I've always believed that a Digital Signal is a Digital Signal and you really can't do too much better after that (as far as the cable goes). Is there any advantage to purchasing an HDMI cable like the M1000 (http://monstercables.com/productdisplay.asp?pin=3847) from Monster? Or am I pretty much correct in my thinking and higher priced cables like this for HDMI are just a waste of money.

Thanks for your input!


----------



## SandyG3 (Nov 29, 2002)

spykedvodka said:


> So my question is - for Audio which is better, HDMI or Optical? I've gotten mixed reviews... One person says HDMI, the next says Optical.

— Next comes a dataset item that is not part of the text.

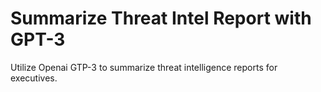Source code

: # Summarize Threat Intel Report with GPT-3
Utilize Openai GTP-3 to summarize threat intelligence reports for executives.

HDMI just allows video+sound through the same passthrough cable; the quality of the sound will be the same regardless of HDMI or Optical output. HDMI does have a few advantages over optical on the HDMI 2.0 spec. For the most part doing my testing; you will not notice a difference. I for one like using HDMI as I can have all my devices carry the video/audio through one cable; then I can choose to use the tv's built in sound; or output it from the tv via coax(or optical) to my surround sound system.



spykedvodka said:


> Oh and one more question... I got a $35 Philips HDMI Cable from Wal-Mart. The cable itself seems really good and I don't have any issues with it. It also has brought me more clarity in TV Viewing than other connections & cables I've tried.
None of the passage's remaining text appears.